**Exercise requirements**.
Retype every line of the data, keeping each word exactly.

Supplied data section start

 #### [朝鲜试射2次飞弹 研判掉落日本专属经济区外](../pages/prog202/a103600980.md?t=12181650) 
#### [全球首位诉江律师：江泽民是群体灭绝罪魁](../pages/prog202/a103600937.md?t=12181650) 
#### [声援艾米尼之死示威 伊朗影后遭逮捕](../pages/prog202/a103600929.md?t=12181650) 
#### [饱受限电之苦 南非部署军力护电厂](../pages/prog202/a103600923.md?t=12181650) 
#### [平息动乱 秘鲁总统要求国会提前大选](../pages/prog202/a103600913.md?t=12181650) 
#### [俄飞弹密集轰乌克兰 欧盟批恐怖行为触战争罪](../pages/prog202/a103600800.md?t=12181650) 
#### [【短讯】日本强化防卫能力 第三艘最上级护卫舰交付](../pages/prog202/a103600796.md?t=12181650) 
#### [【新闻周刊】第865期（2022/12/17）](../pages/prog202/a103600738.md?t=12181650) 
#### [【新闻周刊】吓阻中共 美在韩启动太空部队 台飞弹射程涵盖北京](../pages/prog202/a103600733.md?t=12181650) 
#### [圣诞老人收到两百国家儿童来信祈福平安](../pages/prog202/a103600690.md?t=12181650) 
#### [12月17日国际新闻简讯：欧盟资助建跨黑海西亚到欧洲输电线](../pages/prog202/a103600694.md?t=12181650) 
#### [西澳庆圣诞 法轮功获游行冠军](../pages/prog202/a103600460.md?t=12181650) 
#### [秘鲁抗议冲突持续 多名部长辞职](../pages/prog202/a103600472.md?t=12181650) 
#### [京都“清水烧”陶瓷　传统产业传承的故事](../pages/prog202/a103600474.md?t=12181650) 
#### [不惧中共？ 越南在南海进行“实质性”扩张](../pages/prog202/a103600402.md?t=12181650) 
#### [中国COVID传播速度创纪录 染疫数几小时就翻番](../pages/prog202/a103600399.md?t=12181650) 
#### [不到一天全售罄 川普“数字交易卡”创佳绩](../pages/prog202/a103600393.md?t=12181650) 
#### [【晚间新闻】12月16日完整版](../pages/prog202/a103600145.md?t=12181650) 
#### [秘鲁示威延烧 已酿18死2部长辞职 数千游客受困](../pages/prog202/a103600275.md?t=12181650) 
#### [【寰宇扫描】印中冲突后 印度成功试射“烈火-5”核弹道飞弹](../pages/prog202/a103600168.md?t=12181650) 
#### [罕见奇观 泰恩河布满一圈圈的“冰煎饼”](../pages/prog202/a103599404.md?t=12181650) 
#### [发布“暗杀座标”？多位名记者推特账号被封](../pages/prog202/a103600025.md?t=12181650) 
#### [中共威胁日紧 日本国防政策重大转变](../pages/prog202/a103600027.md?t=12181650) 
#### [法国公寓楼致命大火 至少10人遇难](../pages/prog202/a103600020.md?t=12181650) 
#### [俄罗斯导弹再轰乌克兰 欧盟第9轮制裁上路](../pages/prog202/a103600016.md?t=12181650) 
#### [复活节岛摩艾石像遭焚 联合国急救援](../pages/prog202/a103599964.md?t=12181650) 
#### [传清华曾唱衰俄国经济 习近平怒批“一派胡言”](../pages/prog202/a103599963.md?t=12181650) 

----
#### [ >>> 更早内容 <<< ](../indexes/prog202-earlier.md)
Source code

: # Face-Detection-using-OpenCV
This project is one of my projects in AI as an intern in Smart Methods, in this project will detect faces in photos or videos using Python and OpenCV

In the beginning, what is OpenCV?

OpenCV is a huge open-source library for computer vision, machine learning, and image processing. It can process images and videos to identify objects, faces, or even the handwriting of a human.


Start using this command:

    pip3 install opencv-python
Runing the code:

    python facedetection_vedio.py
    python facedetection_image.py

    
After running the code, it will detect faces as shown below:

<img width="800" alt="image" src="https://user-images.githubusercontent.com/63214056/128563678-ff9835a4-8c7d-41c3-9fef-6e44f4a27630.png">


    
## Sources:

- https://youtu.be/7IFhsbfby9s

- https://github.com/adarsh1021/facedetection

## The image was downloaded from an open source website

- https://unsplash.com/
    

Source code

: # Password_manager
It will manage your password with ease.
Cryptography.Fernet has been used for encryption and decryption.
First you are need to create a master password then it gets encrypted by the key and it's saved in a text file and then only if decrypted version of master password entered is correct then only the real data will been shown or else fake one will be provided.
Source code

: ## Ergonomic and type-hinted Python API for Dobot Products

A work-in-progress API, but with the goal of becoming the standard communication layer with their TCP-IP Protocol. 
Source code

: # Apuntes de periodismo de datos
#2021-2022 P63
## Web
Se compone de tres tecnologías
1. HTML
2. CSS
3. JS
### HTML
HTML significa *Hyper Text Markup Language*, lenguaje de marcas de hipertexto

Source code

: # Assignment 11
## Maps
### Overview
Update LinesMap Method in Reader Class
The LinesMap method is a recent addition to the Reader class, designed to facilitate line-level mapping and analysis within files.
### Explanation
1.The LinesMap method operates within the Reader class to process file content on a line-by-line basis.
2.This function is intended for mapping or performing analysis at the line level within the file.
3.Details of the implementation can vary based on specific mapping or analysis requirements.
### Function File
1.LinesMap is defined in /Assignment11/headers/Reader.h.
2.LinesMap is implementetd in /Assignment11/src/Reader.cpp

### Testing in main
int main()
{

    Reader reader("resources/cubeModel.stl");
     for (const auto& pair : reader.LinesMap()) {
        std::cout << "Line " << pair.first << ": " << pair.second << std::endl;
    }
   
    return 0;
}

Supplied data section end

**Task result**.
 #### [朝鲜试射2次飞弹 研判掉落日本专属经济区外](../pages/prog202/a103600980.md?t=12181650) 
#### [全球首位诉江律师：江泽民是群体灭绝罪魁](../pages/prog202/a103600937.md?t=12181650) 
#### [声援艾米尼之死示威 伊朗影后遭逮捕](../pages/prog202/a103600929.md?t=12181650) 
#### [饱受限电之苦 南非部署军力护电厂](../pages/prog202/a103600923.md?t=12181650) 
#### [平息动乱 秘鲁总统要求国会提前大选](../pages/prog202/a103600913.md?t=12181650) 
#### [俄飞弹密集轰乌克兰 欧盟批恐怖行为触战争罪](../pages/prog202/a103600800.md?t=12181650) 
#### [【短讯】日本强化防卫能力 第三艘最上级护卫舰交付](../pages/prog202/a103600796.md?t=12181650) 
#### [【新闻周刊】第865期（2022/12/17）](../pages/prog202/a103600738.md?t=12181650) 
#### [【新闻周刊】吓阻中共 美在韩启动太空部队 台飞弹射程涵盖北京](../pages/prog202/a103600733.md?t=12181650) 
#### [圣诞老人收到两百国家儿童来信祈福平安](../pages/prog202/a103600690.md?t=12181650) 
#### [12月17日国际新闻简讯：欧盟资助建跨黑海西亚到欧洲输电线](../pages/prog202/a103600694.md?t=12181650) 
#### [西澳庆圣诞 法轮功获游行冠军](../pages/prog202/a103600460.md?t=12181650) 
#### [秘鲁抗议冲突持续 多名部长辞职](../pages/prog202/a103600472.md?t=12181650) 
#### [京都“清水烧”陶瓷　传统产业传承的故事](../pages/prog202/a103600474.md?t=12181650) 
#### [不惧中共？ 越南在南海进行“实质性”扩张](../pages/prog202/a103600402.md?t=12181650) 
#### [中国COVID传播速度创纪录 染疫数几小时就翻番](../pages/prog202/a103600399.md?t=12181650) 
#### [不到一天全售罄 川普“数字交易卡”创佳绩](../pages/prog202/a103600393.md?t=12181650) 
#### [【晚间新闻】12月16日完整版](../pages/prog202/a103600145.md?t=12181650) 
#### [秘鲁示威延烧 已酿18死2部长辞职 数千游客受困](../pages/prog202/a103600275.md?t=12181650) 
#### [【寰宇扫描】印中冲突后 印度成功试射“烈火-5”核弹道飞弹](../pages/prog202/a103600168.md?t=12181650) 
#### [罕见奇观 泰恩河布满一圈圈的“冰煎饼”](../pages/prog202/a103599404.md?t=12181650) 
#### [发布“暗杀座标”？多位名记者推特账号被封](../pages/prog202/a103600025.md?t=12181650) 
#### [中共威胁日紧 日本国防政策重大转变](../pages/prog202/a103600027.md?t=12181650) 
#### [法国公寓楼致命大火 至少10人遇难](../pages/prog202/a103600020.md?t=12181650) 
#### [俄罗斯导弹再轰乌克兰 欧盟第9轮制裁上路](../pages/prog202/a103600016.md?t=12181650) 
#### [复活节岛摩艾石像遭焚 联合国急救援](../pages/prog202/a103599964.md?t=12181650) 
#### [传清华曾唱衰俄国经济 习近平怒批“一派胡言”](../pages/prog202/a103599963.md?t=12181650) 

----
#### [ >>> 更早内容 <<< ](../indexes/prog202-earlier.md)
Source code

: # Face-Detection-using-OpenCV
This project is one of my projects in AI as an intern in Smart Methods, in this project will detect faces in photos or videos using Python and OpenCV

In the beginning, what is OpenCV?

OpenCV is a huge open-source library for computer vision, machine learning, and image processing. It can process images and videos to identify objects, faces, or even the handwriting of a human.


Start using this command:

    pip3 install opencv-python
Runing the code:

    python facedetection_vedio.py
    python facedetection_image.py

    
After running the code, it will detect faces as shown below:

<img width="800" alt="image" src="https://user-images.githubusercontent.com/63214056/128563678-ff9835a4-8c7d-41c3-9fef-6e44f4a27630.png">


    
## Sources:

- https://youtu.be/7IFhsbfby9s

- https://github.com/adarsh1021/facedetection

## The image was downloaded from an open source website

- https://unsplash.com/
    

Source code

: # Password_manager
It will manage your password with ease.
Cryptography.Fernet has been used for encryption and decryption.
First you are need to create a master password then it gets encrypted by the key and it's saved in a text file and then only if decrypted version of master password entered is correct then only the real data will been shown or else fake one will be provided.
Source code

: ## Ergonomic and type-hinted Python API for Dobot Products

A work-in-progress API, but with the goal of becoming the standard communication layer with their TCP-IP Protocol. 
Source code

: # Apuntes de periodismo de datos
#2021-2022 P63
## Web
Se compone de tres tecnologías
1. HTML
2. CSS
3. JS
### HTML
HTML significa *Hyper Text Markup Language*, lenguaje de marcas de hipertexto

Source code

: # Assignment 11
## Maps
### Overview
Update LinesMap Method in Reader Class
The LinesMap method is a recent addition to the Reader class, designed to facilitate line-level mapping and analysis within files.
### Explanation
1.The LinesMap method operates within the Reader class to process file content on a line-by-line basis.
2.This function is intended for mapping or performing analysis at the line level within the file.
3.Details of the implementation can vary based on specific mapping or analysis requirements.
### Function File
1.LinesMap is defined in /Assignment11/headers/Reader.h.
2.LinesMap is implementetd in /Assignment11/src/Reader.cpp

### Testing in main
int main()
{

    Reader reader("resources/cubeModel.stl");
     for (const auto& pair : reader.LinesMap()) {
        std::cout << "Line " << pair.first << ": " << pair.second << std::endl;
    }
   
    return 0;
}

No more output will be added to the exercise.